Copy task. Retype the whole listing exactly, omitting any picture in it.

---- Task input

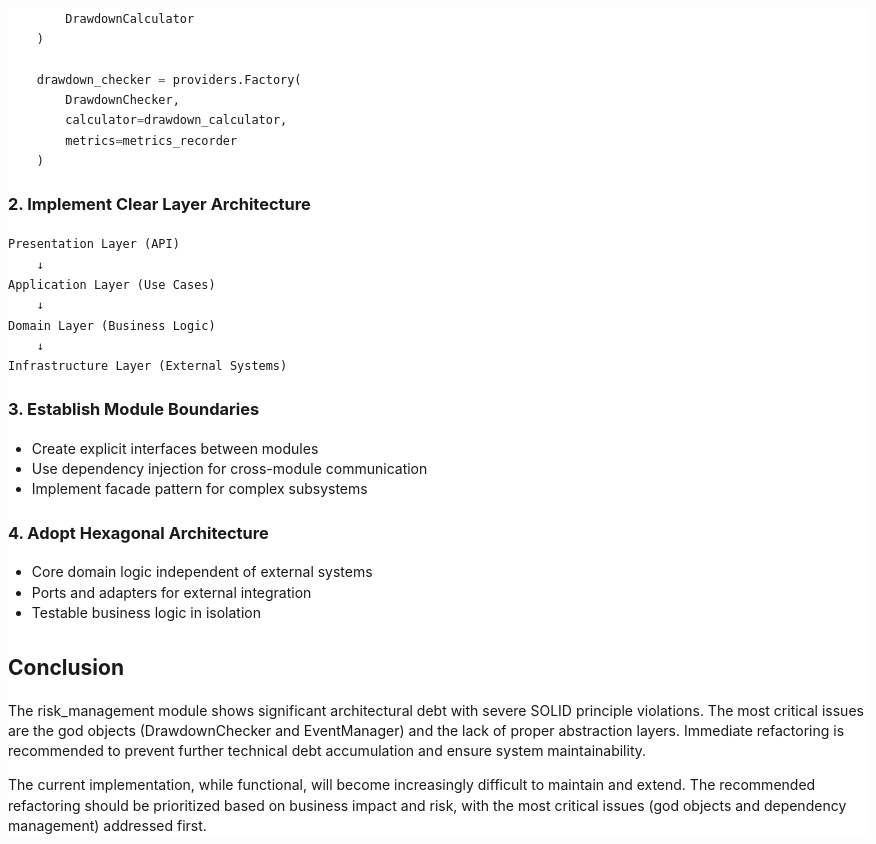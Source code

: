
 ```python
        DrawdownCalculator
    )
    
    drawdown_checker = providers.Factory(
        DrawdownChecker,
        calculator=drawdown_calculator,
        metrics=metrics_recorder
    )
```

### 2. Implement Clear Layer Architecture
```
Presentation Layer (API)
    ↓
Application Layer (Use Cases)
    ↓
Domain Layer (Business Logic)
    ↓
Infrastructure Layer (External Systems)
```

### 3. Establish Module Boundaries
- Create explicit interfaces between modules
- Use dependency injection for cross-module communication
- Implement facade pattern for complex subsystems

### 4. Adopt Hexagonal Architecture
- Core domain logic independent of external systems
- Ports and adapters for external integration
- Testable business logic in isolation

## Conclusion

The risk_management module shows significant architectural debt with severe SOLID principle violations. The most critical issues are the god objects (DrawdownChecker and EventManager) and the lack of proper abstraction layers. Immediate refactoring is recommended to prevent further technical debt accumulation and ensure system maintainability.

The current implementation, while functional, will become increasingly difficult to maintain and extend. The recommended refactoring should be prioritized based on business impact and risk, with the most critical issues (god objects and dependency management) addressed first.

--------

# Expected answer
Source code

:
 ```python
        DrawdownCalculator
    )
    
    drawdown_checker = providers.Factory(
        DrawdownChecker,
        calculator=drawdown_calculator,
        metrics=metrics_recorder
    )
```

### 2. Implement Clear Layer Architecture
```
Presentation Layer (API)
    ↓
Application Layer (Use Cases)
    ↓
Domain Layer (Business Logic)
    ↓
Infrastructure Layer (External Systems)
```

### 3. Establish Module Boundaries
- Create explicit interfaces between modules
- Use dependency injection for cross-module communication
- Implement facade pattern for complex subsystems

### 4. Adopt Hexagonal Architecture
- Core domain logic independent of external systems
- Ports and adapters for external integration
- Testable business logic in isolation

## Conclusion

The risk_management module shows significant architectural debt with severe SOLID principle violations. The most critical issues are the god objects (DrawdownChecker and EventManager) and the lack of proper abstraction layers. Immediate refactoring is recommended to prevent further technical debt accumulation and ensure system maintainability.

The current implementation, while functional, will become increasingly difficult to maintain and extend. The recommended refactoring should be prioritized based on business impact and risk, with the most critical issues (god objects and dependency management) addressed first.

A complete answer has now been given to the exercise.